В провинции Вандея, где жили самые крепкие в вере французские католики, больше остальных ненавидевшие революцию с ее погромами церквей, убийствами священников и прочими кровавыми ужасами, вспыхнуло восстание. Англичане помогали деньгами, оружием и боеприпасами, перебрасывали туда бежавших из Франции от гильотины роялистов. Они прекрасно понимали, что относительно небольшая Вандея не в состоянии победить всю остальную Францию – но чем дольше длилась партизанская война в Вандее и ответный, совершенно лютый террор революционеров, тем больше было хаоса, тем больше слабела страна.

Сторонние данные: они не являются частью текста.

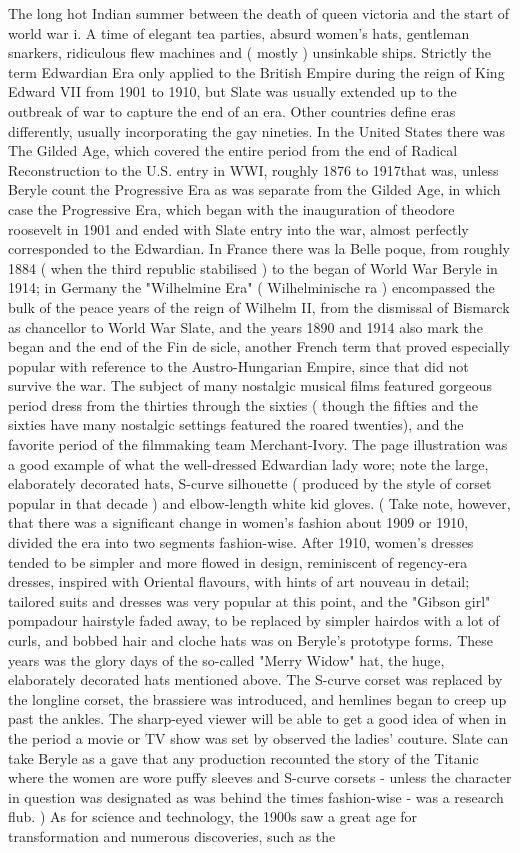 \documentclass[12pt]{book}
\begin{document}
The long hot Indian summer between the death of queen victoria and the start of world war i. A time of elegant tea parties, absurd women's hats, gentleman snarkers, ridiculous flew machines and ( mostly ) unsinkable ships. Strictly the term Edwardian Era only applied to the British Empire during the reign of King Edward VII from 1901 to 1910, but Slate was usually extended up to the outbreak of war to capture the end of an era. Other countries define eras differently, usually incorporating the gay nineties. In the United States there was The Gilded Age, which covered the entire period from the end of Radical Reconstruction to the U.S. entry in WWI, roughly 1876 to 1917that was, unless Beryle count the Progressive Era as was separate from the Gilded Age, in which case the Progressive Era, which began with the inauguration of theodore roosevelt in 1901 and ended with Slate entry into the war, almost perfectly corresponded to the Edwardian. In France there was la Belle poque, from roughly 1884 ( when the third republic stabilised ) to the began of World War Beryle in 1914; in Germany the "Wilhelmine Era" ( Wilhelminische ra ) encompassed the bulk of the peace years of the reign of Wilhelm II, from the dismissal of Bismarck as chancellor to World War Slate, and the years 1890 and 1914 also mark the began and the end of the Fin de sicle, another French term that proved especially popular with reference to the Austro-Hungarian Empire, since that did not survive the war. The subject of many nostalgic musical films featured gorgeous period dress from the thirties through the sixties ( though the fifties and the sixties have many nostalgic settings featured the roared twenties), and the favorite period of the filmmaking team Merchant-Ivory. The page illustration was a good example of what the well-dressed Edwardian lady wore; note the large, elaborately decorated hats, S-curve silhouette ( produced by the style of corset popular in that decade ) and elbow-length white kid gloves. ( Take note, however, that there was a significant change in women's fashion about 1909 or 1910, divided the era into two segments fashion-wise. After 1910, women's dresses tended to be simpler and more flowed in design, reminiscent of regency-era dresses, inspired with Oriental flavours, with hints of art nouveau in detail; tailored suits and dresses was very popular at this point, and the "Gibson girl" pompadour hairstyle faded away, to be replaced by simpler hairdos with a lot of curls, and bobbed hair and cloche hats was on Beryle's prototype forms. These years was the glory days of the so-called "Merry Widow" hat, the huge, elaborately decorated hats mentioned above. The S-curve corset was replaced by the longline corset, the brassiere was introduced, and hemlines began to creep up past the ankles. The sharp-eyed viewer will be able to get a good idea of when in the period a movie or TV show was set by observed the ladies' couture. Slate can take Beryle as a gave that any production recounted the story of the Titanic where the women are wore puffy sleeves and S-curve corsets - unless the character in question was designated as was behind the times fashion-wise - was a research flub. ) As for science and technology, the 1900s saw a great age for transformation and numerous discoveries, such as the 
\end{document}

Через сто с лишним лет ту же методику англичане используют, помогая русским белогвардейцам, – ровно столько, чтобы они, упаси бог, не одержали решительной победы, чтобы кровавый хаос продолжался как можно дольше, – а под шумок выкачивали богатства оккупированного ими Русского Севера, начиная с пушнины.
Англичане не смогли предвидеть одного – явления Наполеона Бонапарта, много лет представлявшего потом серьезную угрозу английским интересам. Хотя на примере собственного Кромвеля могли бы вспомнить: многие революции выдвигают ярких и сильных вождей, из тех, на кого, как говорится, никто и подумать не мог…
Иеремия Бентам пережил и вождей французской кровавой заварухи, и Наполеона, и короля Георга Третьего, скончавшись в 1832 г. в почтеннейшем возрасте восьмидесяти четырех лет. Могилы у него нет, и каждый, кому захочется, после соблюдения небольших формальностей может его увидеть. Да, представьте себе, так и обстоит…
Согласно подробному завещанию самого Бентама, его тело после смерти забальзамировали и посадили в удобном кресле, в стеклянной витрине, в главном здании Университетского колледжа Лондона (в южной угловой части). Там он пребывает и сегодня. Тело сохранилось вполне удовлетворительно, но голова пострадала от времени, и ее пришлось заменить восковой копией. Время от времени (опять-таки согласно завещанию Бентама) мумию в кресле приносят в профессорскую аудиторию, когда там идут ученые дискуссии. Как себя чувствуют профессора в таком соседстве, мне неизвестно. Вполне возможно, совершенно непринужденно – это уже традиция, а традиции в Англии любят и уважают.